Es en la televisión que aparece el primer detective en la saga Camilleri. El joven director y guionista se presenta a concurso en la RAI –la TV pública era una suerte de ministerio y sus empleados eran funcionarios– lo gana cómodo por méritos y lo pierde por comunista. El conchabo permanente le llegará algunos años después, cuando la Democracia Cristiana se sienta más segura y menos macartista. Mientras, sigue trabajando para el “ministerio”, como productor y guionista de dos exitazos tempranos. Uno es una tontera llamada El Teniente Sheridan, la otra es la adaptación de los libros del Inspector Maigret para una serie que amenazó ser interminable. Hay partes del formato Maigret que le quedaron a Camilleri, de tanto leer y adaptar el original. Una es la normalidad y la falta de heroísmo personal del personaje, su reluctancia a la violencia y su tendencia a apoyarse en cierta intuición que sólo se obtiene con mucha, mucha calle. Maigret es algo deductivo, que por algo es un comisario de criminalística, pero el centro nunca es el misterio deductivo. Este toque de realismo, por supuesto, saca al personaje de la soledad de un Holmes o un Marlowe, lo pone en un equipo de policías y funcionarios, le da rivales y novias, jefes y politiquerías, formularios que llenar y reglas que seguir. Poco percibido, es también un modo de universalizar la historia policial, porque un Holmes es posible sólo en la Inglaterra post victoriana y un Marlowe en la California de posguerra, pero uno se olvida casi siempre de que Maigret es francés y de los años cincuenta. La percepción de Georges Simenon haría una rica carrera en muchas lenguas y culturas.

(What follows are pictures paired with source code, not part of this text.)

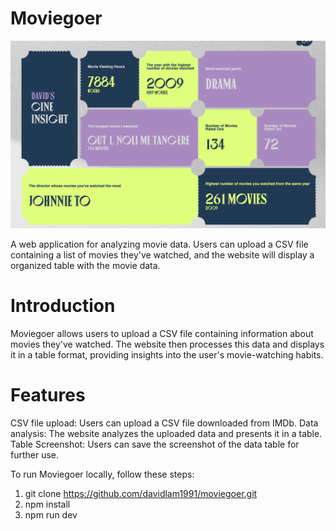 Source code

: # Moviegoer
![screenshot](https://github.com/davidlam1991/moviegoer/blob/main/public/screenshot.png?raw=true)

A web application for analyzing movie data. Users can upload a CSV file containing a list of movies they've watched, and the website will display a organized table with the movie data.

# Introduction
Moviegoer allows users to upload a CSV file containing information about movies they've watched. The website then processes this data and displays it in a table format, providing insights into the user's movie-watching habits.

# Features
CSV file upload: Users can upload a CSV file downloaded from IMDb.
Data analysis: The website analyzes the uploaded data and presents it in a table.
Table Screenshot: Users can save the screenshot of the data table for further use.

To run Moviegoer locally, follow these steps:
1. git clone https://github.com/davidlam1991/moviegoer.git
2. npm install
3. npm run dev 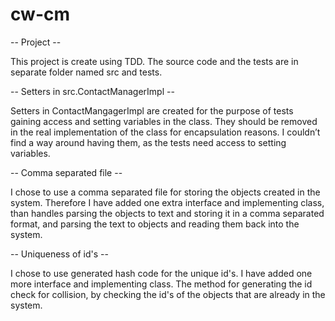 # cw-cm

-- Project --

This project is create using TDD. The source code and the tests are
in separate folder named src and tests.

-- Setters in src.ContactManagerImpl --

Setters in ContactMangagerImpl are created for the purpose of tests gaining access and setting variables in the
class. They should be removed in the real implementation of the class for encapsulation reasons. 
I couldn’t find a way around having them, as the tests
need access to setting variables.

-- Comma separated file --

I chose to use a comma separated file for storing the objects created in the
system. Therefore I have added one extra interface and implementing class, than handles
parsing the objects to text and storing it in a comma separated format, and parsing the text to objects and
reading them back into the system. 

-- Uniqueness of id's --

I chose to use generated hash code for the unique id's. I have added one more interface and
implementing class. The method for generating the id check for collision, by checking the id's of the
objects that are already in the system. 





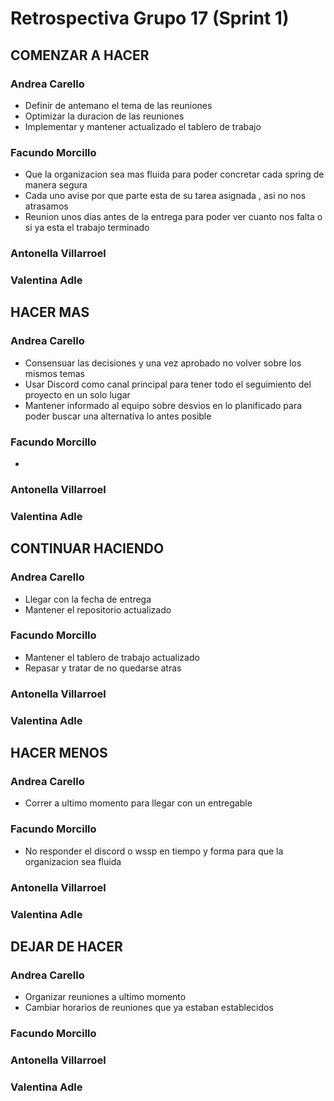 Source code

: # Retrospectiva Grupo 17 (Sprint 1) # 

## COMENZAR A HACER ##

### Andrea Carello ###

- Definir de antemano el tema de las reuniones
- Optimizar la duracion de las reuniones
- Implementar y mantener actualizado el tablero de trabajo

### Facundo Morcillo ###

- Que la organizacion sea mas fluida para poder concretar cada spring de manera segura
- Cada uno avise por que parte esta de su tarea asignada , asi no nos atrasamos
- Reunion unos dias antes de la entrega para poder ver cuanto nos falta o si ya esta el trabajo terminado

### Antonella Villarroel ###
### Valentina Adle ###

## HACER MAS ##

### Andrea Carello ###

- Consensuar las decisiones y una vez aprobado no volver sobre los mismos temas
- Usar Discord como canal principal para tener todo el seguimiento del proyecto en un solo lugar
- Mantener informado al equipo sobre desvios en lo planificado para poder buscar una alternativa lo antes posible


### Facundo Morcillo ###

- 

### Antonella Villarroel ###
### Valentina Adle ###

## CONTINUAR HACIENDO ##

### Andrea Carello ###

- Llegar con la fecha de entrega
- Mantener el repositorio actualizado

### Facundo Morcillo ###

- Mantener el tablero de trabajo actualizado
- Repasar y tratar de no quedarse atras

### Antonella Villarroel ###
### Valentina Adle ###

## HACER MENOS ##

### Andrea Carello ###

- Correr a ultimo momento para llegar con un entregable

### Facundo Morcillo ###

- No responder el discord o wssp en tiempo y forma para que la organizacion sea fluida

### Antonella Villarroel ###
### Valentina Adle ###

## DEJAR DE HACER ##

### Andrea Carello ###

- Organizar reuniones a ultimo momento
- Cambiar horarios de reuniones que ya estaban establecidos
### Facundo Morcillo ###
### Antonella Villarroel ###
### Valentina Adle ###



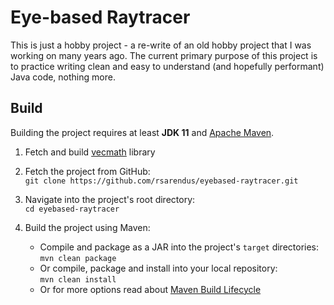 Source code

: # Eye-based Raytracer

This is just a hobby project - a re-write of an old hobby project that I was working on many years ago. The current primary purpose of this project is to practice writing clean and easy to understand (and hopefully performant) Java code, nothing more.

## Build

Building the project requires at least **JDK 11** and [Apache Maven](https://maven.apache.org/).

1. Fetch and build [vecmath](https://github.com/rsarendus/vecmath) library

2. Fetch the project from GitHub:
<br>`git clone https://github.com/rsarendus/eyebased-raytracer.git`

3. Navigate into the project's root directory:
<br>`cd eyebased-raytracer`

3. Build the project using Maven:
   * Compile and package as a JAR into the project's `target` directories:
   <br>`mvn clean package`
   * Or compile, package and install into your local repository:
   <br>`mvn clean install`
   * Or for more options read about [Maven Build Lifecycle](https://maven.apache.org/guides/introduction/introduction-to-the-lifecycle.html)

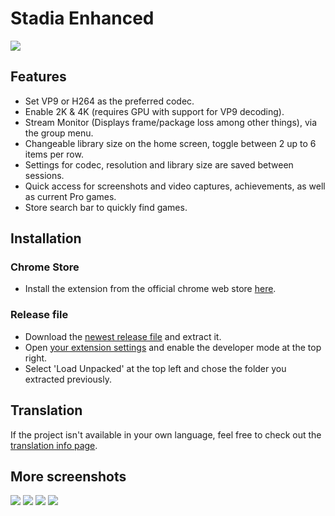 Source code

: # Stadia Enhanced

![](https://preview.redd.it/giy6pdkrnen51.png?width=1280&format=png&auto=webp&s=c5e9d5b9fbcdaa9f4585b2f89f8eadc1125349c8)

## Features

* Set VP9 or H264 as the preferred codec.
* Enable 2K & 4K (requires GPU with support for VP9 decoding).
* Stream Monitor (Displays frame/package loss among other things), via the group menu.
* Changeable library size on the home screen, toggle between 2 up to 6 items per row.
* Settings for codec, resolution and library size are saved between sessions.
* Quick access for screenshots and video captures, achievements, as well as current Pro games.
* Store search bar to quickly find games.

## Installation

### Chrome Store

* Install the extension from the official chrome web store [here](https://chrome.google.com/webstore/detail/stadia-enhanced/ldeakaihfnkjmelifgmbmjlphdfncbfg).

### Release file

* Download the [newest release file](https://github.com/ChristopherKlay/StadiaEnhanced/releases) and extract it.
* Open [your extension settings](chrome://extensions/) and enable the developer mode at the top right.
* Select 'Load Unpacked' at the top left and chose the folder you extracted previously.

## Translation
If the project isn't available in your own language, feel free to check out the [translation info page](https://github.com/ChristopherKlay/StadiaEnhanced/blob/master/translations.md).

## More screenshots

![](https://preview.redd.it/t48okk3unen51.png?width=1280&format=png&auto=webp&s=a61e3ac98370f5cf21f3eda1119603f77e0d7eb0)
![](https://preview.redd.it/vinlewmvnen51.png?width=1280&format=png&auto=webp&s=a36b7d505e08b51b5b90f8b3d6c611da16cf48ac)
![](https://preview.redd.it/3x97aj0xnen51.png?width=1280&format=png&auto=webp&s=21b7dc0608dbcd73d68e6f6153e0cc33361d1996)
![](https://preview.redd.it/1p6c6mxznen51.png?width=1280&format=png&auto=webp&s=c541c8f61ced1045e0a4032f9f736b80a459fdae)
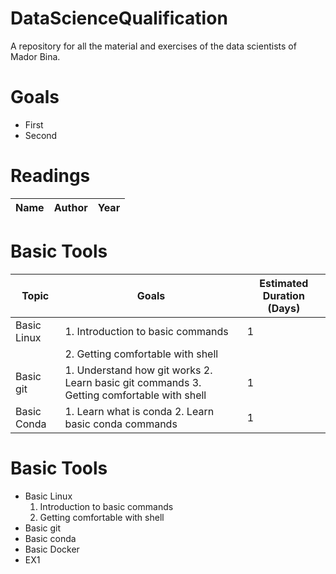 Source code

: # DataScienceQualification
A repository for all the material and exercises of the data scientists of Mador Bina.

# Goals
- First
- Second

# Readings
| Name | Author | Year |
| ------------- | ------------- | ------------- |

# Basic Tools
| Topic  | Goals | Estimated Duration (Days) |
| ------------- | ------------- | ------------- |
| Basic Linux  | 1. Introduction to basic commands | 1 |
|              | 2. Getting comfortable with shell |   |
| Basic git  | 1. Understand how git works 2. Learn basic git commands 3. Getting comfortable with shell  | 1 |
| Basic Conda | 1. Learn what is conda 2. Learn basic conda commands | 1 |




# Basic Tools
- Basic Linux
  1. Introduction to basic commands
  2. Getting comfortable with shell
- Basic git
- Basic conda
- Basic Docker
- EX1
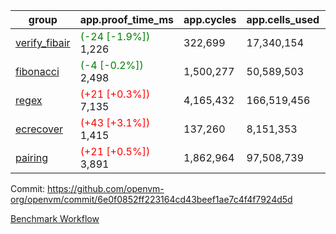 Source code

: | group | app.proof_time_ms | app.cycles | app.cells_used | leaf.proof_time_ms | leaf.cycles | leaf.cells_used |
| -- | -- | -- | -- | -- | -- | -- |
| [verify_fibair](https://github.com/openvm-org/openvm/blob/benchmark-results/benchmarks-pr/1802/verify_fibair-6e0f0852ff223164cd43beef1ae7c4f4f7924d5d.md) |<span style='color: green'>(-24 [-1.9%])</span> 1,226 |  322,699 |  17,340,154 |- | - | - |
| [fibonacci](https://github.com/openvm-org/openvm/blob/benchmark-results/benchmarks-pr/1802/fibonacci-6e0f0852ff223164cd43beef1ae7c4f4f7924d5d.md) |<span style='color: green'>(-4 [-0.2%])</span> 2,498 |  1,500,277 |  50,589,503 |- | - | - |
| [regex](https://github.com/openvm-org/openvm/blob/benchmark-results/benchmarks-pr/1802/regex-6e0f0852ff223164cd43beef1ae7c4f4f7924d5d.md) |<span style='color: red'>(+21 [+0.3%])</span> 7,135 |  4,165,432 |  166,519,456 |- | - | - |
| [ecrecover](https://github.com/openvm-org/openvm/blob/benchmark-results/benchmarks-pr/1802/ecrecover-6e0f0852ff223164cd43beef1ae7c4f4f7924d5d.md) |<span style='color: red'>(+43 [+3.1%])</span> 1,415 |  137,260 |  8,151,353 |- | - | - |
| [pairing](https://github.com/openvm-org/openvm/blob/benchmark-results/benchmarks-pr/1802/pairing-6e0f0852ff223164cd43beef1ae7c4f4f7924d5d.md) |<span style='color: red'>(+21 [+0.5%])</span> 3,891 |  1,862,964 |  97,508,739 |- | - | - |


Commit: https://github.com/openvm-org/openvm/commit/6e0f0852ff223164cd43beef1ae7c4f4f7924d5d

[Benchmark Workflow](https://github.com/openvm-org/openvm/actions/runs/15930352127)
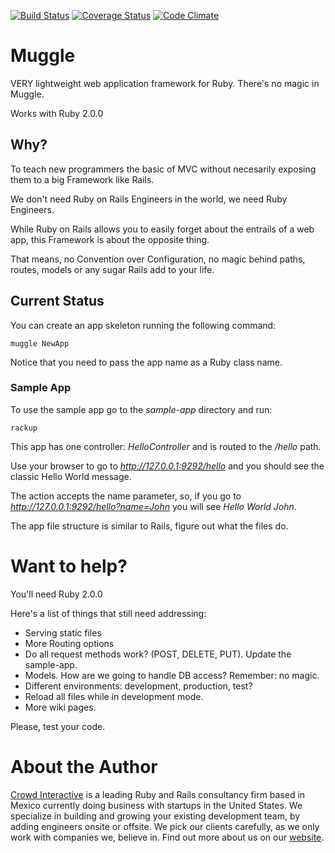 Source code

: [![Build Status](https://travis-ci.org/crowdint/muggle.png?branch=master)](https://travis-ci.org/crowdint/muggle)
[![Coverage Status](https://coveralls.io/repos/crowdint/muggle/badge.png?branch=master)](https://coveralls.io/r/crowdint/muggle)
[![Code Climate](https://codeclimate.com/github/crowdint/muggle.png)](https://codeclimate.com/github/crowdint/muggle)

# Muggle

VERY lightweight web application framework for Ruby. There's no magic in Muggle.

Works with Ruby 2.0.0

## Why?

To teach new programmers the basic of MVC without necesarily exposing them to a
big Framework like Rails.

We don't need Ruby on Rails Engineers in the world, we need Ruby Engineers.

While Ruby on Rails allows you to easily forget about the entrails of a web app,
this Framework is about the opposite thing.

That means, no Convention over Configuration, no magic behind paths, routes, models
or any sugar Rails add to your life.

## Current Status

You can create an app skeleton running the following command:

    muggle NewApp

Notice that you need to pass the app name as a Ruby class name.

### Sample App

To use the sample app go to the *sample-app* directory and run:

    rackup

This app has one controller: *HelloController* and is routed to the */hello* path.

Use your browser to go to *http://127.0.0.1:9292/hello* and you should see the classic
Hello World message.

The action accepts the name parameter, so, if you go to *http://127.0.0.1:9292/hello?name=John*
you will see *Hello World John*.

The app file structure is similar to Rails, figure out what the files do.

# Want to help?

You'll need Ruby 2.0.0

Here's a list of things that still need addressing:

* Serving static files
* More Routing options
* Do all request methods work? (POST, DELETE, PUT). Update the sample-app.
* Models. How are we going to handle DB access? Remember: no magic.
* Different environments: development, production, test?
* Reload all files while in development mode.
* More wiki pages.

Please, test your code.

# About the Author

[Crowd Interactive](http://www.crowdint.com) is a leading Ruby and Rails
consultancy firm based in Mexico currently doing business with startups in
the United States. We specialize in building and growing your existing
development team, by adding engineers onsite or offsite. We pick our clients
carefully, as we only work with companies we, believe in. Find out more about
us on our [website](http://www.crowdint.com).
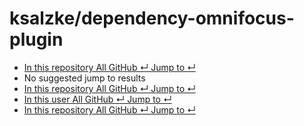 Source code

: # ksalzke/dependency-omnifocus-plugin

*  [ In this repository All GitHub ↵ Jump to ↵](ksalzke-dependency-omnifocus-plugin.md)
*  No suggested jump to results
*  [ In this repository All GitHub ↵ Jump to ↵](ksalzke-dependency-omnifocus-plugin.md)
*  [ In this user All GitHub ↵ Jump to ↵](ksalzke-dependency-omnifocus-plugin.md)
*  [ In this repository All GitHub ↵ Jump to ↵](ksalzke-dependency-omnifocus-plugin.md)

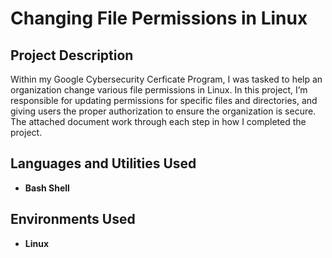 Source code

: <h1>Changing File Permissions in Linux</h1>


<h2>Project Description</h2>
Within my Google Cybersecurity Cerficate Program, I was tasked to help an organization change various file permissions in Linux. In this project, I’m responsible for updating permissions for specific files and directories, and giving users the proper authorization to ensure the organization is secure. The attached document work through each step in how I completed the project.
<br />


<h2>Languages and Utilities Used</h2>

- <b>Bash Shell</b> 

<h2>Environments Used </h2>

- <b>Linux</b>

  
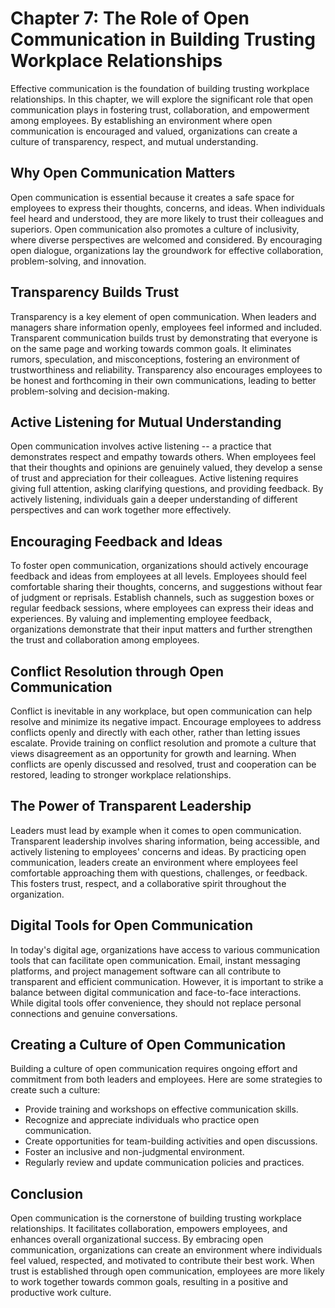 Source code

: Chapter 7: The Role of Open Communication in Building Trusting Workplace Relationships
======================================================================================

Effective communication is the foundation of building trusting workplace relationships. In this chapter, we will explore the significant role that open communication plays in fostering trust, collaboration, and empowerment among employees. By establishing an environment where open communication is encouraged and valued, organizations can create a culture of transparency, respect, and mutual understanding.

**Why Open Communication Matters**
----------------------------------

Open communication is essential because it creates a safe space for employees to express their thoughts, concerns, and ideas. When individuals feel heard and understood, they are more likely to trust their colleagues and superiors. Open communication also promotes a culture of inclusivity, where diverse perspectives are welcomed and considered. By encouraging open dialogue, organizations lay the groundwork for effective collaboration, problem-solving, and innovation.

**Transparency Builds Trust**
-----------------------------

Transparency is a key element of open communication. When leaders and managers share information openly, employees feel informed and included. Transparent communication builds trust by demonstrating that everyone is on the same page and working towards common goals. It eliminates rumors, speculation, and misconceptions, fostering an environment of trustworthiness and reliability. Transparency also encourages employees to be honest and forthcoming in their own communications, leading to better problem-solving and decision-making.

**Active Listening for Mutual Understanding**
---------------------------------------------

Open communication involves active listening -- a practice that demonstrates respect and empathy towards others. When employees feel that their thoughts and opinions are genuinely valued, they develop a sense of trust and appreciation for their colleagues. Active listening requires giving full attention, asking clarifying questions, and providing feedback. By actively listening, individuals gain a deeper understanding of different perspectives and can work together more effectively.

**Encouraging Feedback and Ideas**
----------------------------------

To foster open communication, organizations should actively encourage feedback and ideas from employees at all levels. Employees should feel comfortable sharing their thoughts, concerns, and suggestions without fear of judgment or reprisals. Establish channels, such as suggestion boxes or regular feedback sessions, where employees can express their ideas and experiences. By valuing and implementing employee feedback, organizations demonstrate that their input matters and further strengthen the trust and collaboration among employees.

**Conflict Resolution through Open Communication**
--------------------------------------------------

Conflict is inevitable in any workplace, but open communication can help resolve and minimize its negative impact. Encourage employees to address conflicts openly and directly with each other, rather than letting issues escalate. Provide training on conflict resolution and promote a culture that views disagreement as an opportunity for growth and learning. When conflicts are openly discussed and resolved, trust and cooperation can be restored, leading to stronger workplace relationships.

**The Power of Transparent Leadership**
---------------------------------------

Leaders must lead by example when it comes to open communication. Transparent leadership involves sharing information, being accessible, and actively listening to employees' concerns and ideas. By practicing open communication, leaders create an environment where employees feel comfortable approaching them with questions, challenges, or feedback. This fosters trust, respect, and a collaborative spirit throughout the organization.

**Digital Tools for Open Communication**
----------------------------------------

In today's digital age, organizations have access to various communication tools that can facilitate open communication. Email, instant messaging platforms, and project management software can all contribute to transparent and efficient communication. However, it is important to strike a balance between digital communication and face-to-face interactions. While digital tools offer convenience, they should not replace personal connections and genuine conversations.

**Creating a Culture of Open Communication**
--------------------------------------------

Building a culture of open communication requires ongoing effort and commitment from both leaders and employees. Here are some strategies to create such a culture:

* Provide training and workshops on effective communication skills.
* Recognize and appreciate individuals who practice open communication.
* Create opportunities for team-building activities and open discussions.
* Foster an inclusive and non-judgmental environment.
* Regularly review and update communication policies and practices.

**Conclusion**
--------------

Open communication is the cornerstone of building trusting workplace relationships. It facilitates collaboration, empowers employees, and enhances overall organizational success. By embracing open communication, organizations can create an environment where individuals feel valued, respected, and motivated to contribute their best work. When trust is established through open communication, employees are more likely to work together towards common goals, resulting in a positive and productive work culture.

Nada de esto decanta en Camilleri por muchos años. De hecho, el productor y guionista busca arrancar una carrera literaria convencional con El curso de las cosas, escrito en 1968, publicado recién en 1978 y recibido con una indiferencia perfecta. En 1980, el hombre reincide con Un hilo de humo, y hace sapo otra vez. Ahí vienen doce años de silencio y un cambio que hizo toda la diferencia: con 66 cumplidos, Camilleri se siente jugado y simplemente se pone a escribir sobre lo que sabe, Sicilia. Se inventa un pueblo ficticio, Vigata, y se busca a la excepción a la regla, una de las editoriales más refinadas de Italia –lo que es decir mucho– que se llama Sellerio y tiene base siciliana. Es su editorial todavía, una que acostumbró a los fans a arreglárselas sin las señales convencionales del género porque los libros de Montalbano son idénticos a los de poesía, teatro o ficción, de tapa azul plomo, pequeña ventana con una pintura bella pero desconectada del interior, páginas de hermoso papel crema y una tipografía de autor. Para sorpresa general, este tercer libro, La temporada de caza, es un éxito de crítica y ventas que ya anda por los cien mil ejemplares. Camilleri se transforma en una maquinaria editorial, un autor de más de un libro por año, un jovato decidido a recuperar el tiempo perdido y decir mucho. Y ahí se le ocurre Montalbano.

El gran salto

La culpa es de Manuel Vázquez Montalbán y su Pepe Carvalho. Camilleri nunca explicó exactamente qué lo decidió de la obra del español, aunque se infiere que su uso de la geografía de Barcelona y su obsesión culinaria fueron parte. Pero la influencia no es ninguna deducción filológica, porque el italiano la cuenta a su manera en su segunda novela. Bien de arranque, el comisario Montalbano, que siempre lee policiales, reflexiona que en cuestión de gustos está más cerca de Maigret que de Carvalho, que “se llenaba de platos que le hubieran prendido fuego a la panza de un tiburón”. Montalbano hasta confiesa que le encanta el nombre del escritor, “la versión española del mío”.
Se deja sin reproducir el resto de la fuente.